Adli bilimlerin 116 alt alanı mevcut. Bu alanlardan terör konusunda da yararlanılabilir. Kurulun oluşumunda Teoloji, Güvenlik, Yöneylem, Jeostrateji, Ekonomi, Enerji, Hukuk, Adli Sinergoloji, Adli Jeopolitik, Sosyoloji, psikoloji, Adli Tıp ve adli bilimler gibi pek çok alandan uzmanlardan yararlanarak kurumsal bir yapı oluşturulmalıdır. Ülkemizde her türlü uzman mevcut olup, esas sorun organizasyondadır. Mevcut kurum direk Cumhurbaşkanlığına bağlı olarak çalışabilir. Terör ile ilgili narkoterör, siber terör, siyasal terör, algı operasyonu, fuhuş, tıbbi istihbarat, KBRN terörü, canlı bomba analizleri, terör istihbaratı gibi pek çok alanda çalışma yapılmalıdır. Akademinin resmi görevliler ayağında, TSK, Emniyet Genel Müdürlüğü, Jandarma, Sahil Güvenlik, Gümrük ve Muhafaza, Orman Muhafaza gibi güvenlik birimleri yanı sıra, İstihbarat, dışişleri, sağlık, diyanet, maliye birimleri de yer almalıdır. Bilimsel ayağı ise akademisyenlerden oluşmalıdır.  Tıp, Fen, Mühendislik ve sosyal bilimler alanlarından bilim insanlarının, laboratuvarlar ve diğer teknik imkânlarla donatılmış bir merkezde, yapacakları özgün çalışmalar, Terörle mücadele de ülkemizin elini sağlamlaştıracaktır. Yakın süreçte kurulması düşünülen Milli DNA Bankası da bu Akademi ye bağlanabilir. Strateji Geliştirme ve Uzman Personel yetiştirme görevleri olacak akademi Yüksek Lisans ve Doktora eğitimleri de verebilir.
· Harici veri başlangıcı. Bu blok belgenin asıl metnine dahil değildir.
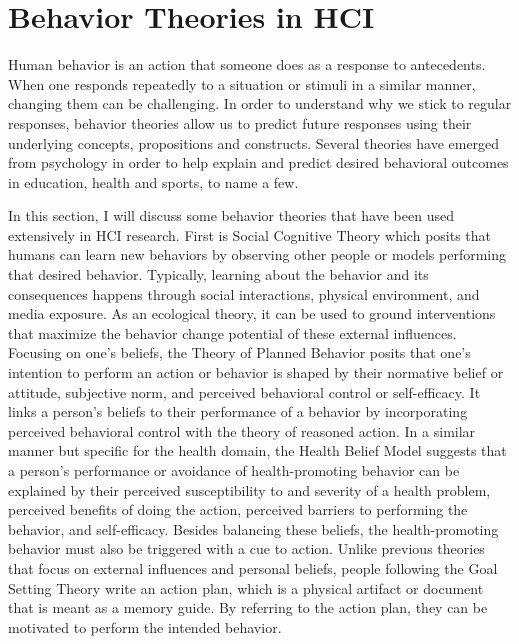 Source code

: \section{Behavior Theories in HCI}
Human behavior is an action that someone does as a response to antecedents\cite{davis2015theories}. When one responds repeatedly to a situation or stimuli in a similar manner, changing them can be challenging. In order to understand why we stick to regular responses, behavior theories allow us to predict future responses using their underlying concepts, propositions and constructs\cite{glanz2008health}. Several theories have emerged from psychology in order to help explain and predict desired behavioral outcomes in education, health and sports, to name a few.

In this section, I will discuss some behavior theories that have been used extensively in HCI research\cite{hekler2013mind}. First is Social Cognitive Theory which posits that humans can learn new behaviors by observing other people or models performing that desired behavior\cite{bandura2001social}. Typically, learning about the behavior and its consequences happens through social interactions, physical environment, and media exposure. As an ecological theory, it can be used to ground interventions that maximize the behavior change potential of these external influences. Focusing on one's beliefs, the Theory of Planned Behavior posits that one's intention to perform an action or behavior is shaped by their normative belief or attitude, subjective norm, and perceived behavioral control or self-efficacy\cite{ajzen1985intentions}. It links a person's beliefs to their performance of a behavior by incorporating perceived behavioral control with the theory of reasoned action. In a similar manner but specific for the health domain, the Health Belief Model suggests that a person's performance or avoidance of health-promoting behavior can be explained by their perceived susceptibility to and severity of a health problem, perceived benefits of doing the action, perceived barriers to performing the behavior, and self-efficacy\cite{prochaska1983stages,rosenstock1974health}. Besides balancing these beliefs, the health-promoting behavior must also be triggered with a cue to action. Unlike previous theories that focus on external influences and personal beliefs, people following the Goal Setting Theory write an action plan, which is a physical artifact or document that is meant as a memory guide. By referring to the action plan, they can be motivated to perform the intended behavior\cite{locke2002building}. 

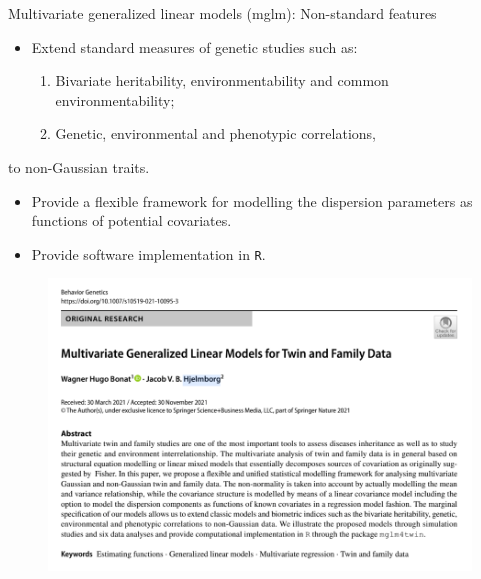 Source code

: \documentclass[
  ignorenonframetext,
  serif,
  professionalfont,
  usenames,
  dvipsnames,
  aspectratio = 169]{beamer}
\providecommand{\tightlist}{%
  \setlength{\itemsep}{0pt}\setlength{\parskip}{0pt}}
\renewcommand{\tightlist}{%
  \setlength{\itemsep}{0\baselineskip}
  \setlength{\parskip}{0.25\baselineskip}
}
\def\beginAHalfColumn{\begin{minipage}{0.49\textwidth}}%
\def\endColumns{\end{minipage}}%
\begin{document}
\begin{frame}{Multivariate generalized linear models (mglm):
Non-standard features}
\protect\hypertarget{multivariate-generalized-linear-models-mglm-non-standard-features}{}
\beginAHalfColumn

\begin{itemize}
\tightlist
\item
  Extend standard measures of genetic studies such as:

  \begin{enumerate}
  \tightlist
  \item
    Bivariate heritability, environmentability and common
    environmentability;
  \item
    Genetic, environmental and phenotypic correlations,
  \end{enumerate}
\end{itemize}

to non-Gaussian traits.

\begin{itemize}
\tightlist
\item
  Provide a flexible framework for modelling the dispersion parameters
  as functions of potential covariates.
\item
  Provide software implementation in \texttt{R}.
\end{itemize}

\endColumns
\beginAHalfColumn

\begin{figure}

{\centering \includegraphics[width=0.8\linewidth]{./img/Paper} 

}

\end{figure}

\endColumns
\end{frame}
\end{document}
Böyle bir akademi içerisinde günümüz koşulları düşünüldüğünde algı yönetimi ile ilgili bir merkezin bulunması da çok önemli. Akademisyen-Yazar Sefer Darıcı tarafından projelendirilen ve Adli Bilimciler Derneği bünyesinde ilk kuruluşu yapılan Algı Araştırmaları Merkezi (ALARM) toplumun terör olaylarına bakışı ve teröre karşı güç birliğinin geliştirilmesinde hayati önemi vardır. Algıları yönetmek bu anlamda geleceğin güvenli Türkiye’sinin inşa edilmesinde de fayda sağlayacaktır.”